*What needs to be done*. Give the listing again word for word, excluding the pictures it contains.

*Given data*.
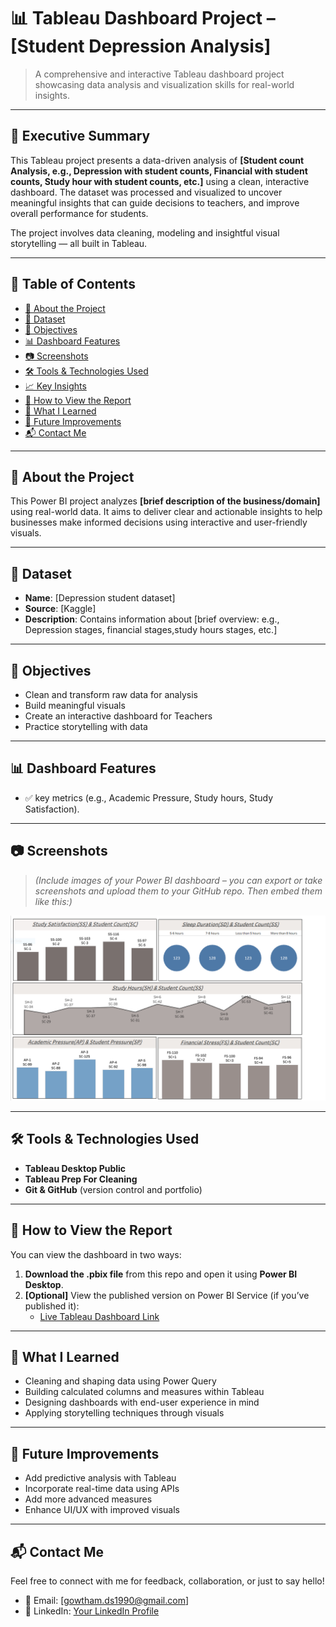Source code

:
# 📊 Tableau Dashboard Project – [Student Depression Analysis]

> A comprehensive and interactive Tableau dashboard project showcasing data analysis and visualization skills for real-world insights.

---

## 📄 Executive Summary

This Tableau project presents a data-driven analysis of **[Student count Analysis, e.g., Depression with student counts, Financial with student counts, Study hour with student counts, etc.]** using a clean, interactive dashboard. The dataset was processed and visualized to uncover meaningful insights that can guide decisions to teachers, and improve overall performance for students.

The project involves data cleaning, modeling and insightful visual storytelling — all built in Tableau.

---

## 📁 Table of Contents
- [📘 About the Project](#-about-the-project)
- [📂 Dataset](#-dataset)
- [🎯 Objectives](#-objectives)
- [📊 Dashboard Features](#-dashboard-features)
- [📷 Screenshots](#-screenshots)
- [🛠 Tools & Technologies Used](#-tools--technologies-used)
- [📈 Key Insights](#-key-insights)
- [🚀 How to View the Report](#-how-to-view-the-report)
- [🧠 What I Learned](#-what-i-learned)
- [📌 Future Improvements](#-future-improvements)
- [📬 Contact Me](#-contact-me)

---

## 📘 About the Project

This Power BI project analyzes **[brief description of the business/domain]** using real-world data. It aims to deliver clear and actionable insights to help businesses make informed decisions using interactive and user-friendly visuals.

---

## 📂 Dataset

- **Name**: [Depression student dataset]
- **Source**: [Kaggle]
- **Description**: Contains information about [brief overview: e.g., Depression stages, financial stages,study hours stages, etc.]


---

## 🎯 Objectives

- Clean and transform raw data for analysis
- Build meaningful visuals
- Create an interactive dashboard for Teachers
- Practice storytelling with data

---

## 📊 Dashboard Features

- ✅ key metrics (e.g., Academic Pressure, Study hours, Study Satisfaction).

---

## 📷 Screenshots

> *(Include images of your Power BI dashboard – you can export or take screenshots and upload them to your GitHub repo. Then embed them like this:)*

![Dashboard Screenshot](https://github.com/Gowtham-su/Tableau---Student-Depression-Analysis-Dashboard-/blob/main/Dashboard%20Images/tableau%20student%20depression%20analysis.PNG)

---

## 🛠 Tools & Technologies Used

- **Tableau Desktop Public**
- **Tableau Prep For Cleaning**
- **Git & GitHub** (version control and portfolio)

---


## 🚀 How to View the Report

You can view the dashboard in two ways:

1. **Download the .pbix file** from this repo and open it using **Power BI Desktop**.
2. **[Optional]** View the published version on Power BI Service (if you’ve published it):
   - [Live Tableau Dashboard Link](https://public.tableau.com/views/studentdepressionanalysis_17508682850950/StudentCountAnalysis?:language=en-US&publish=yes&:sid=&:redirect=auth&:display_count=n&:origin=viz_share_link)

---

## 🧠 What I Learned

- Cleaning and shaping data using Power Query
- Building calculated columns and measures within Tableau
- Designing dashboards with end-user experience in mind
- Applying storytelling techniques through visuals

---

## 📌 Future Improvements

- Add predictive analysis with Tableau
- Incorporate real-time data using APIs
- Add more advanced measures
- Enhance UI/UX with improved visuals

---

## 📬 Contact Me

Feel free to connect with me for feedback, collaboration, or just to say hello!

- 📧 Email: [gowtham.ds1990@gmail.com]
- 💼 LinkedIn: [Your LinkedIn Profile](www.linkedin.com/in/gowtham-su)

*Solution below*.
Source code

:
# 📊 Tableau Dashboard Project – [Student Depression Analysis]

> A comprehensive and interactive Tableau dashboard project showcasing data analysis and visualization skills for real-world insights.

---

## 📄 Executive Summary

This Tableau project presents a data-driven analysis of **[Student count Analysis, e.g., Depression with student counts, Financial with student counts, Study hour with student counts, etc.]** using a clean, interactive dashboard. The dataset was processed and visualized to uncover meaningful insights that can guide decisions to teachers, and improve overall performance for students.

The project involves data cleaning, modeling and insightful visual storytelling — all built in Tableau.

---

## 📁 Table of Contents
- [📘 About the Project](#-about-the-project)
- [📂 Dataset](#-dataset)
- [🎯 Objectives](#-objectives)
- [📊 Dashboard Features](#-dashboard-features)
- [📷 Screenshots](#-screenshots)
- [🛠 Tools & Technologies Used](#-tools--technologies-used)
- [📈 Key Insights](#-key-insights)
- [🚀 How to View the Report](#-how-to-view-the-report)
- [🧠 What I Learned](#-what-i-learned)
- [📌 Future Improvements](#-future-improvements)
- [📬 Contact Me](#-contact-me)

---

## 📘 About the Project

This Power BI project analyzes **[brief description of the business/domain]** using real-world data. It aims to deliver clear and actionable insights to help businesses make informed decisions using interactive and user-friendly visuals.

---

## 📂 Dataset

- **Name**: [Depression student dataset]
- **Source**: [Kaggle]
- **Description**: Contains information about [brief overview: e.g., Depression stages, financial stages,study hours stages, etc.]


---

## 🎯 Objectives

- Clean and transform raw data for analysis
- Build meaningful visuals
- Create an interactive dashboard for Teachers
- Practice storytelling with data

---

## 📊 Dashboard Features

- ✅ key metrics (e.g., Academic Pressure, Study hours, Study Satisfaction).

---

## 📷 Screenshots

> *(Include images of your Power BI dashboard – you can export or take screenshots and upload them to your GitHub repo. Then embed them like this:)*

![Dashboard Screenshot](https://github.com/Gowtham-su/Tableau---Student-Depression-Analysis-Dashboard-/blob/main/Dashboard%20Images/tableau%20student%20depression%20analysis.PNG)

---

## 🛠 Tools & Technologies Used

- **Tableau Desktop Public**
- **Tableau Prep For Cleaning**
- **Git & GitHub** (version control and portfolio)

---


## 🚀 How to View the Report

You can view the dashboard in two ways:

1. **Download the .pbix file** from this repo and open it using **Power BI Desktop**.
2. **[Optional]** View the published version on Power BI Service (if you’ve published it):
   - [Live Tableau Dashboard Link](https://public.tableau.com/views/studentdepressionanalysis_17508682850950/StudentCountAnalysis?:language=en-US&publish=yes&:sid=&:redirect=auth&:display_count=n&:origin=viz_share_link)

---

## 🧠 What I Learned

- Cleaning and shaping data using Power Query
- Building calculated columns and measures within Tableau
- Designing dashboards with end-user experience in mind
- Applying storytelling techniques through visuals

---

## 📌 Future Improvements

- Add predictive analysis with Tableau
- Incorporate real-time data using APIs
- Add more advanced measures
- Enhance UI/UX with improved visuals

---

## 📬 Contact Me

Feel free to connect with me for feedback, collaboration, or just to say hello!

- 📧 Email: [gowtham.ds1990@gmail.com]
- 💼 LinkedIn: [Your LinkedIn Profile](www.linkedin.com/in/gowtham-su)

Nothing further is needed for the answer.